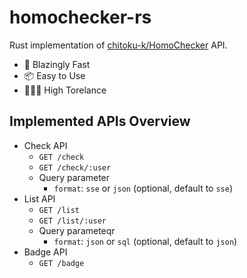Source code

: # homochecker-rs
Rust implementation of [chitoku-k/HomoChecker](https://github.com/chitoku-k/HomoChecker) API.

* 🚀 Blazingly Fast
* 📦 Easy to Use
* 👨🏻‍🔧 High Torelance

## Implemented APIs Overview
* Check API
    - `GET /check`
    - `GET /check/:user`
    - Query parameter
        - `format`: `sse` or `json` (optional, default to `sse`)
* List API
    - `GET /list`
    - `GET /list/:user`
    - Query parameteqr
        - `format`: `json` or `sql` (optional, default to `json`)
* Badge API
    - `GET /badge`
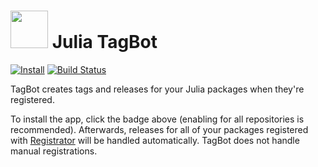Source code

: # <img src="https://raw.githubusercontent.com/christopher-dG/tag-bot/master/logo.png" width="60"> Julia TagBot

[![Install](https://img.shields.io/badge/GitHub%20App-install-blue.svg)](https://github.com/apps/julia-tagbot)
[![Build Status](https://travis-ci.com/christopher-dG/tag-bot.svg?branch=master)](https://travis-ci.com/christopher-dG/tag-bot)

TagBot creates tags and releases for your Julia packages when they're registered.

To install the app, click the badge above (enabling for all repositories is recommended).
Afterwards, releases for all of your packages registered with [Registrator](https://juliaregistrator.github.io/) will be handled automatically.
TagBot does not handle manual registrations.
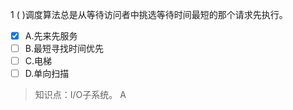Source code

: 1
( )调度算法总是从等待访问者中挑选等待时间最短的那个请求先执行。
- [x] A.先来先服务 
- [ ] B.最短寻找时间优先 
- [ ] C.电梯 
- [ ] D.单向扫描

> 知识点：I/O子系统。
> A
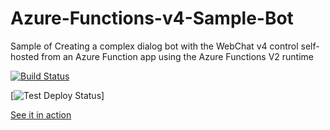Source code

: # Azure-Functions-v4-Sample-Bot
Sample of Creating a complex dialog bot with the WebChat v4 control self-hosted from an Azure Function app using the Azure Functions V2 runtime

[![Build Status](https://williameastbury.visualstudio.com/DemoBotDeploy/_apis/build/status/DemoBotDeploy-Azure%20Functions%20for%20.NET-CI?branchName=master)](https://williameastbury.visualstudio.com/DemoBotDeploy/_build/latest?definitionId=35&branchName=master)

[![Test Deploy Status](https://williameastbury.vsrm.visualstudio.com/_apis/public/Release/badge/aaeec0d6-008f-4b1e-88f1-df2b97a026c4/1/1)]

[See it in action](https://willsbot.azurewebsites.net/)
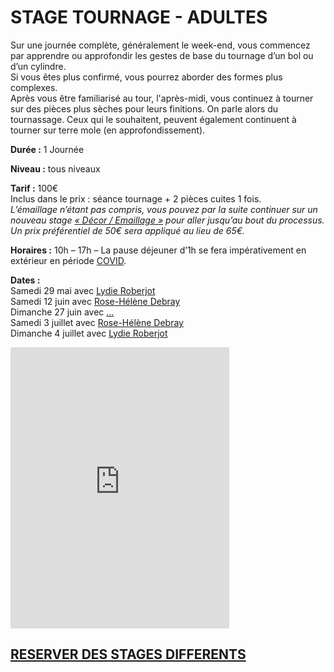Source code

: # STAGE TOURNAGE - ADULTES  

Sur une journée complète, généralement le week-end, vous commencez par apprendre ou approfondir les gestes de base du tournage d’un bol ou d’un cylindre.  
Si vous êtes plus confirmé, vous pourrez aborder des formes plus complexes.  
Après vous être familiarisé au tour, l'après-midi, vous continuez à tourner sur des pièces plus sèches pour leurs finitions. On parle alors du tournassage. Ceux qui le souhaitent, peuvent également continuent à tourner sur terre mole (en approfondissement).  
 
**Durée :** 1 Journée 

**Niveau :** tous niveaux  

**Tarif :** 100€  
Inclus dans le prix : séance tournage + 2 pièces cuites 1 fois.  
_L’émaillage n’étant pas compris, vous pouvez par la suite continuer sur un nouveau stage [« Décor / Emaillage »](emaillage_adultes) pour aller jusqu’au bout du processus. Un prix préférentiel de 50€ sera appliqué au lieu de 65€._  


**Horaires :** 10h – 17h – La pause déjeuner d’1h se fera impérativement en extérieur en période [COVID](covid).  

**Dates :**  
Samedi 29 mai avec [Lydie Roberjot](intervenants_fansdeterre)  
Samedi 12 juin avec [Rose-Hélène Debray](intervenants_fansdeterre)  
Dimanche 27 juin avec [...](intervenants_fansdeterre)  
Samedi 3 juillet avec [Rose-Hélène Debray](intervenants_fansdeterre)  
Dimanche 4 juillet avec [Lydie Roberjot](intervenants_fansdeterre)  


<iframe id="haWidget" allowtransparency="true" src="https://www.helloasso.com/associations/fans-de-terre/evenements/stage-tournage-ceramique-6h-29-mai-2021/widget-vignette" style="width: 350px; height: 450px; border: none;"></iframe> 


## [RESERVER DES STAGES DIFFERENTS](https://www.helloasso.com/associations/fans-de-terre)  
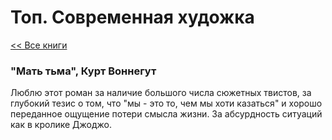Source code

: # Топ. Современная художка

[<< Все книги](../README.md)


### "Мать тьма", Курт Воннегут

Люблю этот роман за наличие большого числа сюжетных твистов, за глубокий тезис о том, что "мы - это то, чем мы хоти казаться" и хорошо переданное ощущение потери смысла жизни. За абсурдность ситуаций как в кролике Джоджо.
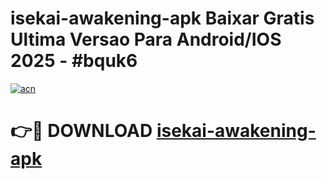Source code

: # isekai-awakening-apk Baixar Gratis Ultima Versao Para Android/IOS 2025 - #bquk6

[![acn](https://github.com/user-attachments/assets/0f9c940e-d8b0-45ae-aac7-cd30a18b3e1c)](https://app.mediaupload.pro/?title=isekai-awakening-apk&ref=14F)

# 👉🔴 DOWNLOAD [isekai-awakening-apk](https://app.mediaupload.pro/?title=isekai-awakening-apk&ref=14F)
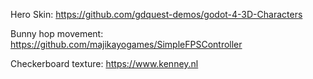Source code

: Hero Skin: https://github.com/gdquest-demos/godot-4-3D-Characters

Bunny hop movement: https://github.com/majikayogames/SimpleFPSController

Checkerboard texture: https://www.kenney.nl
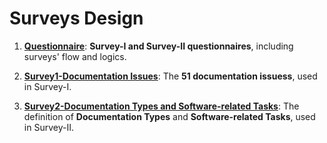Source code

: # Surveys Design

1. **[Questionnaire](Questionnaire.docx)**: **Survey-I and Survey-II questionnaires**, including surveys' flow and logics.

2. **[Survey1-Documentation Issues](Survey1-DocumentationIssues.md)**: The **51 documentation issuess**, used in Survey-I.

3. **[Survey2-Documentation Types and Software-related Tasks](Survey2-DocumentationTypesAndSWDevActivitiesDefinitions.docx)**: The definition of **Documentation Types** and **Software-related Tasks**, used in Survey-II.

**Exercise aim:** Copy out each line in the listing that has the word "Lydie".

**Result:**
Samedi 29 mai avec [Lydie Roberjot](intervenants_fansdeterre)  
Dimanche 4 juillet avec [Lydie Roberjot](intervenants_fansdeterre)  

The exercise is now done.